Task to carry out
Only the lines from the one containing "Stäben ), denn" to the end of the records should be given again, word for word and in full.

⁂

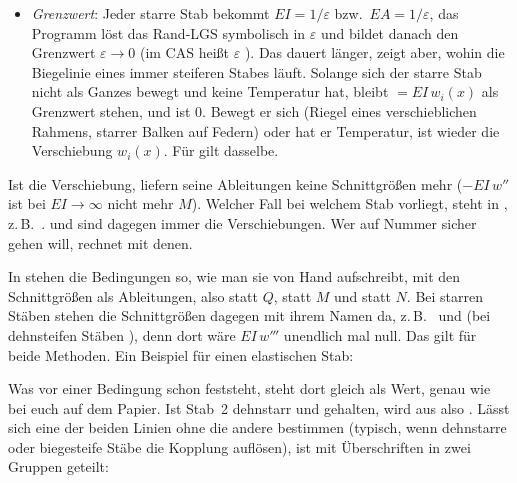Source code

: \begin{itemize}
        (siehe unten), sie stehen in $i$, $i$ und $i$ aus dem
        Schnittgrößen-Export.
  \item \emph{Grenzwert}: Jeder starre Stab bekommt $EI = 1/\varepsilon$ bzw.\ $EA =
        1/\varepsilon$, das Programm löst das Rand-LGS symbolisch in $\varepsilon$ und bildet danach
        den Grenzwert $\varepsilon \to 0$ (im CAS heißt $\varepsilon$ ). Das dauert
        länger, zeigt aber, wohin die Biegelinie eines immer steiferen Stabes läuft. Solange sich
        der starre Stab nicht als Ganzes bewegt und keine Temperatur hat, bleibt 
        $= EI\,w_i(x)$ als Grenzwert stehen, und  ist $0$. Bewegt
        er sich (Riegel eines verschieblichen Rahmens, starrer Balken auf Federn) oder hat er
        Temperatur, ist  wieder die Verschiebung $w_i(x)$. Für  gilt
        dasselbe.
\end{itemize}

Ist  die Verschiebung, liefern seine Ableitungen keine Schnittgrößen mehr ($-EI\,w''$
ist bei $EI \to \infty$ nicht mehr $M$). Welcher Fall bei welchem Stab vorliegt, steht in
, z.\,B.\ .  und  sind
dagegen immer die Verschiebungen. Wer auf Nummer sicher gehen will, rechnet mit denen.

In  stehen die Bedingungen so, wie man sie von Hand aufschreibt, mit den
Schnittgrößen als Ableitungen, also  statt $Q$,  statt $M$ und
 statt $N$. Bei starren Stäben stehen die Schnittgrößen dagegen mit ihrem Namen da,
z.\,B.\  und  (bei dehnsteifen
Stäben ), denn dort wäre $EI\,w'''$ unendlich mal null. Das gilt für beide
Methoden. Ein Beispiel für einen elastischen Stab:

\begin{center}
\code{[\textquotedbl{}w1(x1=0)=0\textquotedbl{};\textquotedbl{}EIw1''(x1=0)=0\textquotedbl{};\textquotedbl{}w1(x1=l)=w2(x2=0)\textquotedbl{};\dots]}
\end{center}

Was vor einer Bedingung schon feststeht, steht dort gleich als Wert, genau wie bei euch auf dem
Papier. Ist Stab~2 dehnstarr und gehalten, wird aus  also
. Lässt sich eine der beiden Linien ohne die andere bestimmen (typisch,
wenn dehnstarre oder biegesteife Stäbe die Kopplung auflösen), ist  mit
Überschriften in zwei Gruppen geteilt:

⁂

Written reply
Stäben ), denn dort wäre $EI\,w'''$ unendlich mal null. Das gilt für beide
Methoden. Ein Beispiel für einen elastischen Stab:

\begin{center}
\code{[\textquotedbl{}w1(x1=0)=0\textquotedbl{};\textquotedbl{}EIw1''(x1=0)=0\textquotedbl{};\textquotedbl{}w1(x1=l)=w2(x2=0)\textquotedbl{};\dots]}
\end{center}

Was vor einer Bedingung schon feststeht, steht dort gleich als Wert, genau wie bei euch auf dem
Papier. Ist Stab~2 dehnstarr und gehalten, wird aus  also
. Lässt sich eine der beiden Linien ohne die andere bestimmen (typisch,
wenn dehnstarre oder biegesteife Stäbe die Kopplung auflösen), ist  mit
Überschriften in zwei Gruppen geteilt:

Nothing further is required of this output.